The question then becomes for us, are you a spring or a bucket? Are you someone who is regularly having to be refilled by others to provide temporary renewal, or are you a spring where other things can grow around you?
What are the pathways to be transformed from a bucket to a spring or well full of living water? I do want to provide a brief caveat here. There are real and valid needs that we all have, and the point that Jesus is making here is not that you can just be alone and Jesus will satisfy all of your needs for friendship and affirmation. However, Jesus does promise to satisfy them more completely. One of the ways he does this is through his church. God uses physical means to point to accomplish spiritual acts. Which actually brings me to my first pathway
1. Regularly be with and around other Christians
One of the most explicit pathways that God has given us to turn into springs is other Christians. It is with other Christians that we are encouraged, and those deep relational needs are satisfied. We see in the book of Acts that the Christians are regularly gathering, they are described as a family. Jesus satisfies our relational needs by joining us together with other Christians! However, this cannot be the only thing that we do, which brings me to the second pathway, meditation on scripture.
2. Meditate on Scripture
Psalm 1 describes the Bible as a stream of water. If we want to be a spring of living water then we must have our soul and our mind filled with scripture. Notice that I did not say "read scripture" though that is important, meditation and reading are two different activities. Reading is just that, reading. Meditation is the active process of letting the words of scripture soak into our minds. A pastor in New York defines meditation as "The discipline that lights the fuse between the understanding of the mind and the tasting of the heart." Meditation can take a million different forms, it is simply doing whatever burns a fire in your heart for God and his word.

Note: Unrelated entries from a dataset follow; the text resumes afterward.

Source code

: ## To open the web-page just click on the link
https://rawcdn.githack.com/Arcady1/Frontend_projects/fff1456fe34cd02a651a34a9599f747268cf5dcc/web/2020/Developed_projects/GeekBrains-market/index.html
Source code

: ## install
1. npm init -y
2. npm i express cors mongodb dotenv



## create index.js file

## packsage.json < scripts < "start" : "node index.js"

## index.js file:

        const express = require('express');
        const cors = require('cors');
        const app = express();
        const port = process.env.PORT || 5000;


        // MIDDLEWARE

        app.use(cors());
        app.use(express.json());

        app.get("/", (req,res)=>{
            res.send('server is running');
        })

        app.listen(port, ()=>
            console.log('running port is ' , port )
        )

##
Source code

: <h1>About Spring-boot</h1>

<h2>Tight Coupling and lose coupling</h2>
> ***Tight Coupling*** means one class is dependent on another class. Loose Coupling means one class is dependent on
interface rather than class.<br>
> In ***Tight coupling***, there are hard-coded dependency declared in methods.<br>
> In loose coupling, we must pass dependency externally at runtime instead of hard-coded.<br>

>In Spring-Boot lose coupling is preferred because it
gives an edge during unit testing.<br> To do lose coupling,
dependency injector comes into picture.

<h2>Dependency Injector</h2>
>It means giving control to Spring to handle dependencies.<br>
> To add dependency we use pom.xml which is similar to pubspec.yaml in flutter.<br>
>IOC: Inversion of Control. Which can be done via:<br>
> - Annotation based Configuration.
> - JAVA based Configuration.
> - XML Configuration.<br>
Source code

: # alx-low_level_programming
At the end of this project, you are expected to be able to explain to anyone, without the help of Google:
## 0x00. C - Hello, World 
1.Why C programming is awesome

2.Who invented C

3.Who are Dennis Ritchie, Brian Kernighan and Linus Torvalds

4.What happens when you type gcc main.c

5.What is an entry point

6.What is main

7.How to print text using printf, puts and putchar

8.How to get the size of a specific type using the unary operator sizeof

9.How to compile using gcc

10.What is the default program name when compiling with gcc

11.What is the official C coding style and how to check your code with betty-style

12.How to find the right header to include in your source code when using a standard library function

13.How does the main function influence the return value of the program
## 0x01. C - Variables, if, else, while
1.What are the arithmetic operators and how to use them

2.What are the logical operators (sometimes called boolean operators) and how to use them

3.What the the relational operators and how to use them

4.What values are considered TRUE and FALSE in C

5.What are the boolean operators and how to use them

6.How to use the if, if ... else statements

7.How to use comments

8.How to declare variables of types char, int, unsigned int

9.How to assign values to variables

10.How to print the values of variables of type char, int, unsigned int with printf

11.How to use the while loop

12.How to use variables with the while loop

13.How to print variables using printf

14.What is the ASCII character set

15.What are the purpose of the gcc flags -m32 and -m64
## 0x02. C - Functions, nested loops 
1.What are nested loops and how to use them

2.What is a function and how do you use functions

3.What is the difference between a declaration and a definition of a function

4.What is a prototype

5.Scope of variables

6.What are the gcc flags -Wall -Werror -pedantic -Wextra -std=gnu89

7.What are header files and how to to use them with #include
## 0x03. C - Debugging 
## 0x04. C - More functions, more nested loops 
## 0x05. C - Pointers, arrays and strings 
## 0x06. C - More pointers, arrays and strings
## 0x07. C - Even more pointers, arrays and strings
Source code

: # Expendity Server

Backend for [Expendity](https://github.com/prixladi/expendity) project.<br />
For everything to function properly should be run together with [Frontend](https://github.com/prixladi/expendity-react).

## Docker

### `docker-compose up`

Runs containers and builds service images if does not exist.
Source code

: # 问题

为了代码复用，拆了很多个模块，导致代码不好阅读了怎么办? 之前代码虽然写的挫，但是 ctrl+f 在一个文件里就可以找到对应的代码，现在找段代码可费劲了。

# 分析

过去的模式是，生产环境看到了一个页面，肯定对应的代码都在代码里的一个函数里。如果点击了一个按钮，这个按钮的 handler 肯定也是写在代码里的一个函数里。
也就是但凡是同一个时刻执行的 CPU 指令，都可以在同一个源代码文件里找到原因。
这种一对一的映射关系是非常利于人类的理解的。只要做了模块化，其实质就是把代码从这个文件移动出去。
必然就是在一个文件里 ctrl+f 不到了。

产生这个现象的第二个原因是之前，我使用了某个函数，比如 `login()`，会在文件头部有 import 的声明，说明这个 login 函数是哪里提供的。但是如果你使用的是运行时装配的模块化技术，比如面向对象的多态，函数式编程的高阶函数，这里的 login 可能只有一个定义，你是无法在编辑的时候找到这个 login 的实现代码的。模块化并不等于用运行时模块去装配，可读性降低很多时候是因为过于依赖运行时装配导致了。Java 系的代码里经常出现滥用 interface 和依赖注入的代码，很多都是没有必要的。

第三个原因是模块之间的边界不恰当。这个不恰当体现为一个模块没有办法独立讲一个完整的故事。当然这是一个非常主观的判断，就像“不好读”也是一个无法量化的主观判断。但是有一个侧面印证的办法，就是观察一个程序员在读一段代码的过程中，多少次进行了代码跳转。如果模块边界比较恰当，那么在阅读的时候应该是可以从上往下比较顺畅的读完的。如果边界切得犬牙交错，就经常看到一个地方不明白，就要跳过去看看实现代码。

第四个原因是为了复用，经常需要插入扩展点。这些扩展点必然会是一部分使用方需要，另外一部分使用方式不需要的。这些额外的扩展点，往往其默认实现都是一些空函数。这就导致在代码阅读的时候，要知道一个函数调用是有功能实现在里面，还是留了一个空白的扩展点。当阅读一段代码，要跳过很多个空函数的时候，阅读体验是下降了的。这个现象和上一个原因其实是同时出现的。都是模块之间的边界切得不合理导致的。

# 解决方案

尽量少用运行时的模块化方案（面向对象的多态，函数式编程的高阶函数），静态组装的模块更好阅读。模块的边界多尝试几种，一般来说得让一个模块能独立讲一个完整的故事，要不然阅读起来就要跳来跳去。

These are just two ways that we can begin the process of transforming from a bucket to a spring, and there are about a million other ways. Ultimately understand that it cannot be done apart from a relationship with Christ first, and a relationship with Christians around you. So, find ways to do this with your friends, and grow in this journey of becoming more like Christ, who is the perfect example of a spring of living water.